▸ Records to use:
++++++

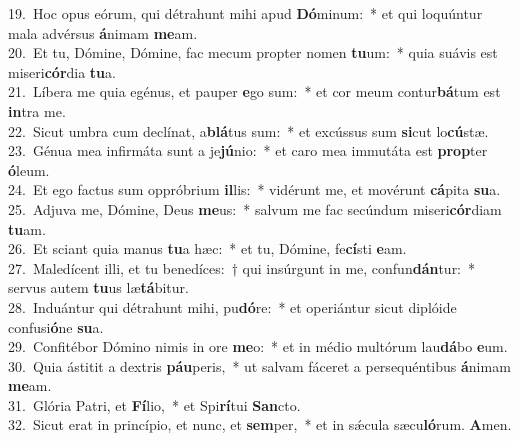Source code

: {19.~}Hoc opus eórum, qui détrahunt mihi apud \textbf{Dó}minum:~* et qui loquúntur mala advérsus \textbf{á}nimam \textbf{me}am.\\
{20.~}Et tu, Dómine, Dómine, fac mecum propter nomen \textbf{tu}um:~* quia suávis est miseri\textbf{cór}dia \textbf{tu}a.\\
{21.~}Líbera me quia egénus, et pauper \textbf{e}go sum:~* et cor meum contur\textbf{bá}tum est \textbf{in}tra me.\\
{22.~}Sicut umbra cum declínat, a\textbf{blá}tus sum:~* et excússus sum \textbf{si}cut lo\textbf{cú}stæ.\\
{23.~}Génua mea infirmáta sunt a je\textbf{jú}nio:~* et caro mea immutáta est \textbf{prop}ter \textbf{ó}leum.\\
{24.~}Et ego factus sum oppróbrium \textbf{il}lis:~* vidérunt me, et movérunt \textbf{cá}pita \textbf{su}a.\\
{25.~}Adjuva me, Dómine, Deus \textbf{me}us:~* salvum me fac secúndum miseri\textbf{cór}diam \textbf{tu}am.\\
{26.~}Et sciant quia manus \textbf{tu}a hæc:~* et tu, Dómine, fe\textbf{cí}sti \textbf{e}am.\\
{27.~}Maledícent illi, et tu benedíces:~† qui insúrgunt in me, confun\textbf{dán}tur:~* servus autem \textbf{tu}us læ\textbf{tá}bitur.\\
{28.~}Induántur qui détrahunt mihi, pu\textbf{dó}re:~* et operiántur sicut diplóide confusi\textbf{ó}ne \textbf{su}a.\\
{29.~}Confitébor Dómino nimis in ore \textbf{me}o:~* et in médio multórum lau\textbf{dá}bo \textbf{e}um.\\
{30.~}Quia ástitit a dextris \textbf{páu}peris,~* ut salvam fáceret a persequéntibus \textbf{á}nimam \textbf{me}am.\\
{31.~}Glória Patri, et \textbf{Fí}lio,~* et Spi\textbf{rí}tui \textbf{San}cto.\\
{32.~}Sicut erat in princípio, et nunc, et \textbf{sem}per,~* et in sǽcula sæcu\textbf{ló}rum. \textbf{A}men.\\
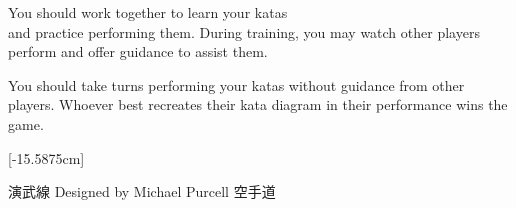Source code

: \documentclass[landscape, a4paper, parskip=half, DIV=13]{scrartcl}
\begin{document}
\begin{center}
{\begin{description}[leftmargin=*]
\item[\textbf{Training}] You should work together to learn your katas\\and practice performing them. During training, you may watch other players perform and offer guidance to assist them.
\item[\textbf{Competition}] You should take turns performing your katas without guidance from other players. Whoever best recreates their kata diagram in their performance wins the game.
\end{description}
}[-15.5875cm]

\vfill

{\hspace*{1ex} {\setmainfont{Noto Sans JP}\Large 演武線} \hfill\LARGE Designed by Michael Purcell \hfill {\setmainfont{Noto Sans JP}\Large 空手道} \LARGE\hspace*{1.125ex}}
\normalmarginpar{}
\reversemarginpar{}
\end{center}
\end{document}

++++++

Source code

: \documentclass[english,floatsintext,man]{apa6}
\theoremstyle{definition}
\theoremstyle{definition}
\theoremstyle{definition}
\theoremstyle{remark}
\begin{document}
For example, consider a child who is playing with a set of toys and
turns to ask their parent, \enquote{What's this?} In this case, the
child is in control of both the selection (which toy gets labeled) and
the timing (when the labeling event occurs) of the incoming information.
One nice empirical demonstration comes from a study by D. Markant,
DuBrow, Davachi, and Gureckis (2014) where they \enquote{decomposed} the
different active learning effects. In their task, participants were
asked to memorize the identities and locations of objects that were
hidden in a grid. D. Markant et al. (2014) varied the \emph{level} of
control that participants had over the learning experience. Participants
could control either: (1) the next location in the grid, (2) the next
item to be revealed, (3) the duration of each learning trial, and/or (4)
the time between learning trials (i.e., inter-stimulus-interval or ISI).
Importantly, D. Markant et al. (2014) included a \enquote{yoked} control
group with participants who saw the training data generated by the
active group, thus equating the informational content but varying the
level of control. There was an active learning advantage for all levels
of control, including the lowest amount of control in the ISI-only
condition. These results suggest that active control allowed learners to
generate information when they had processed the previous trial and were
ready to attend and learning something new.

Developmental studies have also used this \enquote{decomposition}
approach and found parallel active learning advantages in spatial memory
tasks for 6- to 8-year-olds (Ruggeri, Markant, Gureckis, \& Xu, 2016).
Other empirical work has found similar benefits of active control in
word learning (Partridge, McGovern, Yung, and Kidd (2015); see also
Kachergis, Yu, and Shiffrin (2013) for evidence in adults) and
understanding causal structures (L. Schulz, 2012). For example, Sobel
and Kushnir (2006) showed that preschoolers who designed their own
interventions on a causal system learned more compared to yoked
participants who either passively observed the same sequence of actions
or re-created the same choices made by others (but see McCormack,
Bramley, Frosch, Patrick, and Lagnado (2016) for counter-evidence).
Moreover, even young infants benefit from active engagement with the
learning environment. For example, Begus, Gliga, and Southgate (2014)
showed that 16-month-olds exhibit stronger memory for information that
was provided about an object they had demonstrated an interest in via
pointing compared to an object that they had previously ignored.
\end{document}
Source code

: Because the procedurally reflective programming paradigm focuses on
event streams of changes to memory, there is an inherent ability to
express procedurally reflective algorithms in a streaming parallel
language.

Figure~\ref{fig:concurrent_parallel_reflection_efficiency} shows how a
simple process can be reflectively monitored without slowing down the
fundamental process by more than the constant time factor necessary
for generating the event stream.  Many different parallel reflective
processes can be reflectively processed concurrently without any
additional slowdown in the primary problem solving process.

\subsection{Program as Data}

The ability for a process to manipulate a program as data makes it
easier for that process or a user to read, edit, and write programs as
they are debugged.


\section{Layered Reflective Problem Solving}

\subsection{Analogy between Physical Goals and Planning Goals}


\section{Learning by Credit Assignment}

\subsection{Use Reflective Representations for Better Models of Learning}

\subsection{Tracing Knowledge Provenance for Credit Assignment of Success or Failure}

++++++

Could you transcribe the entries above word for word, from the line with "additional slowdown in" down to the line with "Knowledge Provenance for", keeping both?

▸ Answer to the problem:
additional slowdown in the primary problem solving process.

\subsection{Program as Data}

The ability for a process to manipulate a program as data makes it
easier for that process or a user to read, edit, and write programs as
they are debugged.


\section{Layered Reflective Problem Solving}

\subsection{Analogy between Physical Goals and Planning Goals}


\section{Learning by Credit Assignment}

\subsection{Use Reflective Representations for Better Models of Learning}

\subsection{Tracing Knowledge Provenance for Credit Assignment of Success or Failure}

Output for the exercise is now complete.